Martin
Thank you for forwarding David Hill's email, it does raise interesting
issues.
Just a few points. You wrote:
I have some reasons to believe that Dowland would have expected to hear his
songs about a tone or perhaps even a minor third below modern pitch
Why?
if we allow a substantially lower pitch, these songs could be sung by
almost anybody, whether they were (by modern classification) a "baritone"
or a "tenor", a "mezzo" or a "soprano".
Yes, but how about the four-part versions, presumably with the same lute.
realities of music making in his time, where no-one got out a tuning fork
at the beginning of a rehearsal.....
True, but there is that same lute again, with the treble tuned up just under
breaking point, hence at a more or less fixed pitch.
Something else. There are some period transposed lute parts, aren't there?
Anyway, there were differenty sized, and presumably pitched lutes. Playing a
lute song on a lute a fourth down makes it very suitable for an alto. This
is what I sometimes do with my counter tenor, by the way, but more often I
transpose just one tone or a third down. Transposing down a second makes
some of the lute parts easier, strangely enough. Morley's 'It was a lover
and his lass' comes to mind. But that's coincidence, not evidence.
David
----- Original Message -----
From: "Martin Shepherd" <[EMAIL PROTECTED]>
To: "Lute Net" <[email protected]>; "David Hill" <[EMAIL PROTECTED]>;
<[EMAIL PROTECTED]>
Sent: Saturday, June 07, 2008 9:46 PM
Subject: [LUTE] lute songs
Dear All,
I just realized that "forwarding" something to the list runs foul of the
"attachments forbidden" rule, so here is the whole thing - apologies for
any duplication:
I'm forwarding this reply to my note from David Hill, sometime
countertenor and fellow alumnus of the Deller Academy and Bob Spencer (see
below for David's comments, which you should read first if you want to
make sense of any of this).
I was unaware of the Wigthorp concordance, and also forgot to mention some
wrong notes which really jarred with one who has been familiar with
Dowland's original since the year dot....

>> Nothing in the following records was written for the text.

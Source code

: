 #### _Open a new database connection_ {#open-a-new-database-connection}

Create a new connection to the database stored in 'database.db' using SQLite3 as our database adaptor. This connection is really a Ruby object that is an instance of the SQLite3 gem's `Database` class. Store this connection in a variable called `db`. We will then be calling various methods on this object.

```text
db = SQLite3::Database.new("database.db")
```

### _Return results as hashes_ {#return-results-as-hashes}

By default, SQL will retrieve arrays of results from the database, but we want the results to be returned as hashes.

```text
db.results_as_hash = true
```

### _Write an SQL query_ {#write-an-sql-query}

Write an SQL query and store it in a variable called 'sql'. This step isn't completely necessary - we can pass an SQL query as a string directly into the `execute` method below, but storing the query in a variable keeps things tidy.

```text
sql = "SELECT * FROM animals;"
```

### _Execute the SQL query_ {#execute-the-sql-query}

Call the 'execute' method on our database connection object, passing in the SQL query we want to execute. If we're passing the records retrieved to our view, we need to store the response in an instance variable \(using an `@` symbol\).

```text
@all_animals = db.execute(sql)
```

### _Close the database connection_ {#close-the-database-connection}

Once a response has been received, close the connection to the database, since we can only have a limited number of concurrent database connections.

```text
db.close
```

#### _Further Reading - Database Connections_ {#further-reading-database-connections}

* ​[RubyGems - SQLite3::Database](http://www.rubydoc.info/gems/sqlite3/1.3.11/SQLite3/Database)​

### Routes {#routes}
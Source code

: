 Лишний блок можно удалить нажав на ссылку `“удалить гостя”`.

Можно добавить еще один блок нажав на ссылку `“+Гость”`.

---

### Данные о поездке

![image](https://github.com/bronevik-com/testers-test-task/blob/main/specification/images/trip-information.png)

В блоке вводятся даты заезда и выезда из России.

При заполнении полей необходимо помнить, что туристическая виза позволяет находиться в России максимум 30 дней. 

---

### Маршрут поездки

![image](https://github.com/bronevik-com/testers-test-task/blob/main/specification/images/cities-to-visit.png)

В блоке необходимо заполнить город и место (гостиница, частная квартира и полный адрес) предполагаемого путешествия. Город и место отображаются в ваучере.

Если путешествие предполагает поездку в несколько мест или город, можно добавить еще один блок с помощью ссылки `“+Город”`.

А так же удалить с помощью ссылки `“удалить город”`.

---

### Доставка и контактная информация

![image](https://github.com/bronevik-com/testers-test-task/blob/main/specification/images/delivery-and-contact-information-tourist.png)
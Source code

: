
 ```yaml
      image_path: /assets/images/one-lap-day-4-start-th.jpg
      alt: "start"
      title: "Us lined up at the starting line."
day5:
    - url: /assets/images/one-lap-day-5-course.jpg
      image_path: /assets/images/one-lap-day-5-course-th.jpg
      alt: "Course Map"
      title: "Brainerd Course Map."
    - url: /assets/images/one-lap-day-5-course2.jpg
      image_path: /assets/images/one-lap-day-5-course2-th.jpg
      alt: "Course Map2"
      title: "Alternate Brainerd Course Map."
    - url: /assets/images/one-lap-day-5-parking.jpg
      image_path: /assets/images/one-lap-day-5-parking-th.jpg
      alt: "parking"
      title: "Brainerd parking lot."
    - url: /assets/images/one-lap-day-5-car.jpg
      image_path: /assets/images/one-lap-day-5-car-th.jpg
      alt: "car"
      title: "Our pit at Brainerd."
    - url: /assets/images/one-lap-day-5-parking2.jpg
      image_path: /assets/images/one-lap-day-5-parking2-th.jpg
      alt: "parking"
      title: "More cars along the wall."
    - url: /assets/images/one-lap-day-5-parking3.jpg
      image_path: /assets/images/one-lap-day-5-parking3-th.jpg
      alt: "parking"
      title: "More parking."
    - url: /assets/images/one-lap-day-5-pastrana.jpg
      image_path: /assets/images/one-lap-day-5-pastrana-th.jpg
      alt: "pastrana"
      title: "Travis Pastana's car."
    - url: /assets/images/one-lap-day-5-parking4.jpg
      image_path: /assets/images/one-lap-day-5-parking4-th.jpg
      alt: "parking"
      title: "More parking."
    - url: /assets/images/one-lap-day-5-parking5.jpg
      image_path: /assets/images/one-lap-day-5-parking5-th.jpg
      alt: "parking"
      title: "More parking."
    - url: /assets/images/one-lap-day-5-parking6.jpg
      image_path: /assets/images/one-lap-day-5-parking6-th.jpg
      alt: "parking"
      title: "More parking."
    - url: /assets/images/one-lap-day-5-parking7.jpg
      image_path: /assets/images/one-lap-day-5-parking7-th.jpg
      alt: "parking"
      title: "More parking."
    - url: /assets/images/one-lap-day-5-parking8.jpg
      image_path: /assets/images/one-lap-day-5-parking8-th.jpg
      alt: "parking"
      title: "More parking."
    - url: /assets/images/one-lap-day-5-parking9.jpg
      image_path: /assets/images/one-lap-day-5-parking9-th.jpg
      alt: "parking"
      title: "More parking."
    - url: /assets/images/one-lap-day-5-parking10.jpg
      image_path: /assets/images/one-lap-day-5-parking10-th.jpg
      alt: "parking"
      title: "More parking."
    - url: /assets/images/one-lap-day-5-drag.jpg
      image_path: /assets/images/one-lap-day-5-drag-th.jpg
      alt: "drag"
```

As for consort songs being for "treble" voices, I'm afraid this once again
raises the ugly head of the pitch monster. - if so, then "treble" often
tails off into "alto" without too much difficulty. I'm not saying there
was a "standard" pitch in Dowland's time, but at the same time we should
resist the temptation to project our assumptions about pitch onto their
music.
The problem with the modern countertenor singing lute songs is partly to
do with pitch and partly to do with voice production/timbre. As far as
pitch is concerned, many songs are sufficiently low that a modern
countertenor can manage them (at the top of their range) without
transposition - but then we have problems which relate to any voice being
at the top of its range, in a music which values speech-like
intelligibility. The voice production/timbre issue is perhaps less
serious, but the "head voice" of the modern c/t is not always conducive to
the kind of speech-like expression which seems to be required for the
effective delivery of the poems.
Just a thought about pitch - we tend to think in terms of a'=440, and
therefore in terms of most lute songs being "for" tenor or soprano - but
if we allow a substantially lower pitch, these songs could be sung by
almost anybody, whether they were (by modern classification) a "baritone"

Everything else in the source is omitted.